Last week, Snapchat lost face.
The company introduced a face-warping filter that transforms the user into a slanty-eyed, buck toothed, East Asian caricature. It was meant to be “playful,” “never to offend,” according to a company statement. After vocal protests by Asian Americans and other users on social media, the filter was disabled after only one day.
Snapchat claimed the lens was intended as an homage to anime. But to anime fans, that explanation rings hollow. Anime characters traditionally have rounded, oversized eyes like the early Disney cartoons that inspired them. The Snapchat caricatures did not.
A previous Snapchat “homage” to Bob Marley had already been criticized as digital blackface.
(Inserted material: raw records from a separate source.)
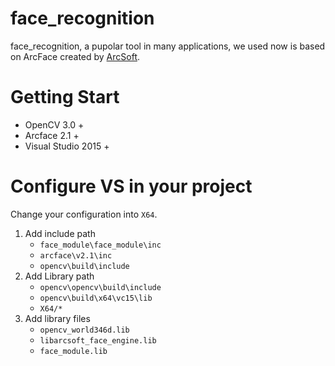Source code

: # face_recognition
face_recognition, a pupolar tool in many applications, we used now is based on ArcFace created by [ArcSoft](https://www.arcsoft.com.cn/). 


# Getting Start
- OpenCV 3.0 +
- Arcface 2.1 +
- Visual Studio 2015 +

# Configure VS in your project
Change your configuration into `X64`.

1. Add include path
    - `face_module\face_module\inc`
    - `arcface\v2.1\inc`
    - `opencv\build\include`
2. Add Library path
    - `opencv\opencv\build\include`
    - `opencv\build\x64\vc15\lib`
    - `X64/*`
3. Add library files
    - `opencv_world346d.lib`
    - `libarcsoft_face_engine.lib`
    - `face_module.lib`
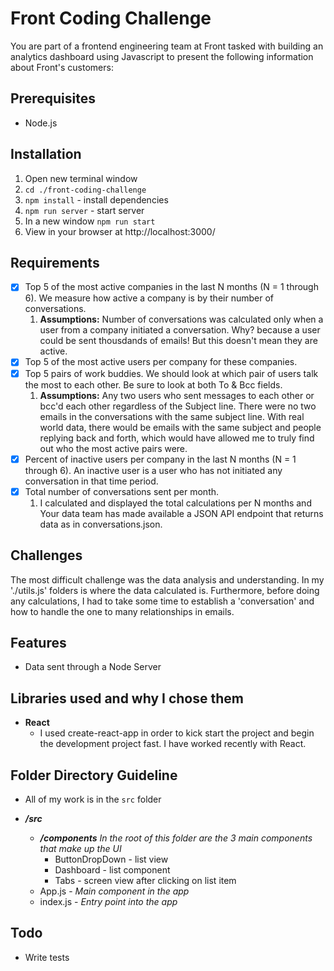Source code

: # Front Coding Challenge
You are part of a frontend engineering team at Front tasked with building an analytics dashboard using Javascript to present the following information about Front's customers:
## Prerequisites
- Node.js

## Installation
1. Open new terminal window
2. `cd ./front-coding-challenge`
3. `npm install` - install dependencies
4. `npm run server` - start server
5. In a new window `npm run start`
6. View in your browser at http://localhost:3000/

## Requirements
- [x] Top 5 of the most active companies in the last N months (N = 1 through 6). We measure how active a company is by their number of conversations.
	1. **Assumptions:** Number of conversations was calculated only when a user from a company initiated a conversation.  Why? because a user could be sent thousdands of emails! But this doesn't mean they are active.	
- [x] Top 5 of the most active users per company for these companies.
- [x] Top 5 pairs of work buddies. We should look at which pair of users talk the most to each other. Be sure to look at both To & Bcc fields.
	1. **Assumptions:** Any two users who sent messages to each other or bcc'd each other regardless of the Subject line. There were no two emails in the conversations with the same subject line. With real world data, there would be emails with the same subject and people replying back and forth, which would have allowed me to truly find out who the most active pairs were.
- [x] Percent of inactive users per company in the last N months (N = 1 through 6). An inactive user is a user who has not initiated any conversation in that time period.
- [x] Total number of conversations sent per month.
	1. I calculated and displayed the total calculations per N months and 
Your data team has made available a JSON API endpoint that returns data as in conversations.json.

## Challenges
The most difficult challenge was the data analysis and understanding. In my './utils.js' folders is where the data calculated is. Furthermore, before doing any calculations, I had to take some time to establish a 'conversation' and how to handle the one to many relationships in emails.


## Features
- Data sent through a Node Server

## Libraries used and why I chose them
- **React** 
    - I used create-react-app in order to kick start the project and begin the development project fast. I have worked recently with React.

## Folder Directory Guideline
- All of my work is in the `src` folder
* **_/src_**
   
   - **_/components_** _In the root of this folder are the 3 main components that make up the UI_        
        + ButtonDropDown - list view
        + Dashboard - list component
        + Tabs - screen view after clicking on list item  
   + App.js - _Main component in the app_
   + index.js - _Entry point into the app_
    
## Todo
- Write tests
How odd that the company would move on to yellowface—in effect making the same mistake twice.
Racial caricature is a visual stereotype, an exaggeration often invoked in the service of satire. Aristotle noted that comedy “is an imitation of inferior things and people.” Ethnic Halloween costumes and American Indian mascots like Chief Wahoo distort iconic physical features or other visual markers of difference for comic effect.
Snapchat’s lens is a visual joke made at the expense of Asian Americans. A specific type of humor, its pleasure lies in producing feelings of dominance or superiority. As Freud notes in Jokes and their Relation to the Unconscious, enjoyment is derived from “making our enemy small, inferior, despicable or comic.”
As psychologists have documented, repeated exposure to racial stereotypes also impacts the mental health of people of color.
Snapchat took quick action. But that does not explain its faux pas. Multiple media outlets pointed to the tech industry’s lack of diversity, suggesting that if people of color were better represented, there would be greater awareness of offensive imagery.
This is a fair assumption. But greater representation is only part of the fix.
We need to get to heart of why caricatures and stereotypes keep coming up. Before young children understand the racial-ethnic categories invoked by adults, they are most likely to classify people first by racial features, second by gender, and third by clothing.
Differences seen on the body are thus “psychologically privileged” as a means of sorting people. But how do we come to affix positive or negative associations to those classifications? Simply, we are more likely to invoke group categories when individual behaviors converge with existing social biases.
In this moment of highly publicized racial violence and talk of building a wall, a Snapchat protest may seem trivial. But it’s not. Racial caricatures shares the same root as racial profiling. They both reduce individuals to “types” that serve as sources of pleasure or fear.
As a culture, we can and are evolving. Can Snapchat users recall “Chinese Cherry” or “Injun Orange” drink mixes? The Frito Bandito? They are relics of the past. In this new digital age of bodily flexibility and playful self-imagining, let’s keep them there.
Leslie Bow is a professor of English and Asian American Studies at the University of Wisconsin-Madison.